Managing Your Money: Stop Spending Leaks
Revised Fahzy Abdul-Rahman
College of Agricultural, Consumer and Environmental Sciences, New Mexico State University
Author: Extension Family Resource Management Specialist, Department of Extension Family and Consumer Sciences, New Mexico State University.
Did you spend a lot of time gathering records when you filled out the forms in Circular 592, Managing Your Money: Where Does All the Money Go? (http://aces.nmsu.edu/pubs/_circulars/CR592.pdf)? If so, you will want to start some sort of recordkeeping system. Some ideas will be presented later in this series.
Now we want to concentrate on finding some of those spending leaks in your budget and see what can be done about them.
Does your paycheck always seem to run out before the end of the week or month? Is it possible you could be wasting $10, $15, $25, or even more per month? If you answered “yes” then it’s time for you to take a look at your and your family’s spending habits. Take a few minutes to answer these questions with a “yes” or a “no”.
Does your family ...
_____ 1. Decide on needed items and plan how much can be spent before going shopping?
_____ 2. Always use a shopping list?
_____ 3. Buy only items that are on the spending plan?
_____ 4. Compare price and quality before buying, especially on expensive purchases and things you buy often?
_____ 5. Use credit only when it is necessary?
_____ 6. Return poor-quality or defective items to the seller?
If you have answered “no” to any of these questions, there are some spending leaks you can correct by improving some of your shopping habits.
What’s My Problem?
You’ve probably already discovered a few of your problems just by answering the previous questions. Other reasons why some people can’t seem to get ahead are:
- Impatience—they want it right now.
- Impulse buying.
- Getting into too much debt.
- Lack of self-discipline in saving money.
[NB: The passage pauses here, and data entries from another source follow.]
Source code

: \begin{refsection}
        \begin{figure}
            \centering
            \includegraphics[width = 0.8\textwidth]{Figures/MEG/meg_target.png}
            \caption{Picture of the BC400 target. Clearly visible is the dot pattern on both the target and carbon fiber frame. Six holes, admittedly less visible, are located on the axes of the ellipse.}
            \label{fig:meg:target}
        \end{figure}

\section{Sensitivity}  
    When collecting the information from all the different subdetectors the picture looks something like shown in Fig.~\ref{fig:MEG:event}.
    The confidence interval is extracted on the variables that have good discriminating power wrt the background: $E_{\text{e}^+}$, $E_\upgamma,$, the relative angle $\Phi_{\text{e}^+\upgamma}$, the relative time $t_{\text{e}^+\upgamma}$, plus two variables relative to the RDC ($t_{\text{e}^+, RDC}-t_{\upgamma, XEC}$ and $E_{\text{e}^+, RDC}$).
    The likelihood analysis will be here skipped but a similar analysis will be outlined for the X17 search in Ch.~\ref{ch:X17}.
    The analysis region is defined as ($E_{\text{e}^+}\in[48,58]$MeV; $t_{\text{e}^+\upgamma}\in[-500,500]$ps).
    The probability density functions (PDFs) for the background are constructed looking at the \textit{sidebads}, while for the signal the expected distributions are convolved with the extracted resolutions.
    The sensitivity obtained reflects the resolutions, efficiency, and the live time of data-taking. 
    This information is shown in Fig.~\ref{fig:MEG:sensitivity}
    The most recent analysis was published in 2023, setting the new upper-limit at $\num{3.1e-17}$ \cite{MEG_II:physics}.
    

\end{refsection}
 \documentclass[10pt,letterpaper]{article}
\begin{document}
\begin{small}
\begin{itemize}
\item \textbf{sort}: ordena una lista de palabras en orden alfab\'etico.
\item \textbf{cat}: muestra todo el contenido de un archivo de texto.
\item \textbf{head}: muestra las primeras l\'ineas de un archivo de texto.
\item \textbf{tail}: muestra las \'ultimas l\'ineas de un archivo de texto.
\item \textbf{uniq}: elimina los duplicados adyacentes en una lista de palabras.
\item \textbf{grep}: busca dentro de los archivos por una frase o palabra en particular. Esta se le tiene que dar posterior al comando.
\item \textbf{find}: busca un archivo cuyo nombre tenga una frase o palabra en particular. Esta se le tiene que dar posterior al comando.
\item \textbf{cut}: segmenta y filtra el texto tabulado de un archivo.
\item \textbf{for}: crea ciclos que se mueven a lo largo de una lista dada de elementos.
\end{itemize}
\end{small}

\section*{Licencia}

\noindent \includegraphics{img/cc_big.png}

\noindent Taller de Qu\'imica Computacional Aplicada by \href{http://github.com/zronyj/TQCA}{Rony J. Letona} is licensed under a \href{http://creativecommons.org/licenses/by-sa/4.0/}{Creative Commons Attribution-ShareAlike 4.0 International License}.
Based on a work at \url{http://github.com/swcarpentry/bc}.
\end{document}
- Inability to distinguish wants from needs.
What are your spending habits? Are any of these reasons keeping you from getting ahead? If so, you will want to work toward breaking those habits. Spending habits can be changed. You need to identify the spending leaks that give you immediate pleasure or satisfaction but don’t help you reach any of your financial goals. Then substitute those habits for desirable spending behaviors that will help you reach your financial goals.
10 Ways to Stop Spending Leaks
1. Plan, plan, plan.
People can have almost unlimited needs and wants, but their wealth is often limited. Therefore, you must set your priorities and manage your income according to your needs more than your wants. On the need–want spectrum, you need to figure out your level of need for goods and services so you can prioritize them. Some obvious needs are food and a place to stay, although your desired quantity and quality of these may put them more toward the want end of the spectrum. Basic needs should always be included in your budget. Saving for the future should also be included in your budget. The things of less importance—your wants—should be excluded from your budget. A good budget will help you plan your spending by teaching you to allocate a certain amount of money for your planned expenses. If you overspend in one area, you will need to decrease spending on other items in your budget or increase your income in the long-term.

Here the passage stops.